31. Sex, Power, & Feminine Sovereignty

Last weekend I attended a phenomenal three-day webinar focused on Women Evolving Our World: Feminine Sovereignty and the Right Use of Power. I have to admit that I was hesitant to join. I’d expected to encounter a fair bit of anti-male sentiment, time-worn rants against the patriarchy, and emotionally-inflated visions of grandeur.

Boy, was I wrong!

I was delighted to find a whole sisterhood of empowered, impassioned, big-hearted, open-minded, firmly grounded women moving well beyond such stagnant, stereotypical positions.

We did discuss the patriarchy. We did compare and contrast the masculine and the feminine ways of handling power (both having healthy and unhealthy manifestations), and we explored emotional topics (as well as a whole slew of other ones). But the encompassing attitude remained mature, honest, and responsible, emphasizing the reality of patriarchy’s toll on us as women while acknowledging its toll on men, too, as well as the planet. We focused everything on our own growth, healing, and purpose and held space for all to discover that right there in the context of the webinar.

I’ve never seen anything like it.

Yet, there was a piece missing. Not a thing about sex and sexuality!

Sexual Humanism tells me that these are key ingredients for success on any progressive path of societal transformation, due to the sexual counterpart of our social nature. And the platform showed me that there are indeed women who are bold, brave, smart, and willing to rock their own boat (I’ve been having my doubts as I’ve watched men become the most receptive audience for my book… One of the conclusions I reached in that book was that females must lead the movement of sexual enlightenment, so I need these kinds of women!).

Leading our culture into a paradigm that’s more balanced in the masculine/feminine realm, means healing the distorted aspects of both (there was a beautiful discussion of of power structures in the webinar by presenter Christine Arylo). And one of the most damaging remnants of patriarchy’s inherent imbalance is how we package sex and sexuality into a box ill-suited to any healthy society.

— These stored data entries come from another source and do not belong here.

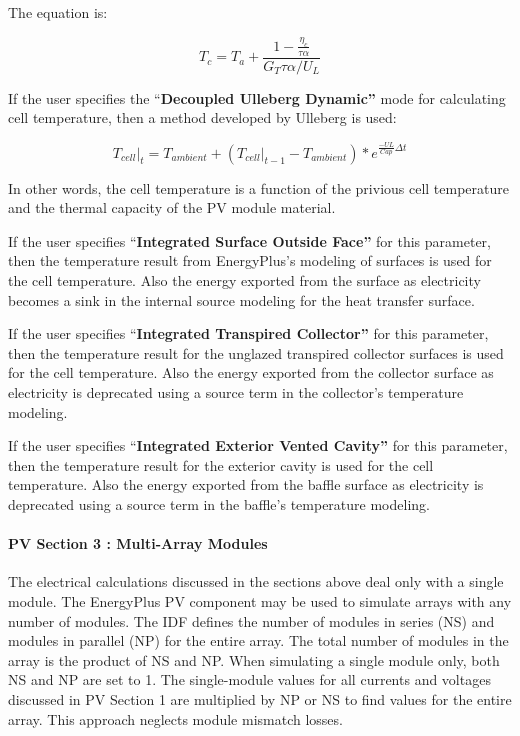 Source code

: The equation is:

\begin{equation}
  T_c = T_a + \frac{1-\frac{\eta_c}{\tau \alpha}}{G_T \tau\alpha/U_L}
\end{equation}

If the user specifies the ``\textbf{Decoupled Ulleberg Dynamic''} mode for calculating cell temperature, then a method developed by Ulleberg is used:

\begin{equation}
{\left. {{T_{cell}}} \right|_t} = {T_{ambient}} + \left( {{{\left. {{T_{cell}}} \right|}_{t - 1}} - {T_{ambient}}} \right)*{e^{\frac{{ - UL}}{{Cap}}\Delta t}}
\end{equation}

In other words, the cell temperature is a function of the privious cell temperature and the thermal capacity of the PV module material.

If the user specifies ``\textbf{Integrated Surface Outside Face''} for this parameter, then the temperature result from EnergyPlus's modeling of surfaces is used for the cell temperature. Also the energy exported from the surface as electricity becomes a sink in the internal source modeling for the heat transfer surface.

If the user specifies ``\textbf{Integrated Transpired Collector''} for this parameter, then the temperature result for the unglazed transpired collector surfaces is used for the cell temperature. Also the energy exported from the collector surface as electricity is deprecated using a source term in the collector's temperature modeling.

If the user specifies ``\textbf{Integrated Exterior Vented Cavity''} for this parameter, then the temperature result for the exterior cavity is used for the cell temperature. Also the energy exported from the baffle surface as electricity is deprecated using a source term in the baffle's temperature modeling.

\paragraph{PV Section 3 : Multi-Array Modules}\label{pv-section-3-multi-array-modules}

The electrical calculations discussed in the sections above deal only with a single module. The EnergyPlus PV component may be used to simulate arrays with any number of modules. The IDF defines the number of modules in series (NS) and modules in parallel (NP) for the entire array. The total number of modules in the array is the product of NS and NP. When simulating a single module only, both NS and NP are set to 1. The single-module values for all currents and voltages discussed in PV Section 1 are multiplied by NP or NS to find values for the entire array. This approach neglects module mismatch losses.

The most important place to start addressing this is by admitting that we’ve got some serious repacking to do. That means pulling everything out and distinguishing what’s really ours versus what we’ve taken on through misguided training. It involves throwing a bunch of things out and folding what we keep into a more reality-based narrative. The bottom line (ugh, again) is that women have the most repackaging to do, because of the nature of the training and the way we’ve embodied it.

This brings us back face to face with the ugly thing I discussed in post #28 about agency and ownership, and the fact that female sexuality is viewed, valued, and treated as male property. We can all readily conjure up a familiar image to help us get the overall idea with an easy example. Think of the protective father who guards his daughter’s sexual existence like an angry Doberman. He may take this approach with a daughter while offering a hearty slap on the back and a wink to his son while handing him a condom. And he’ll feel proud and dutiful (because that’s his training) without a moment’s thought about the ramifications.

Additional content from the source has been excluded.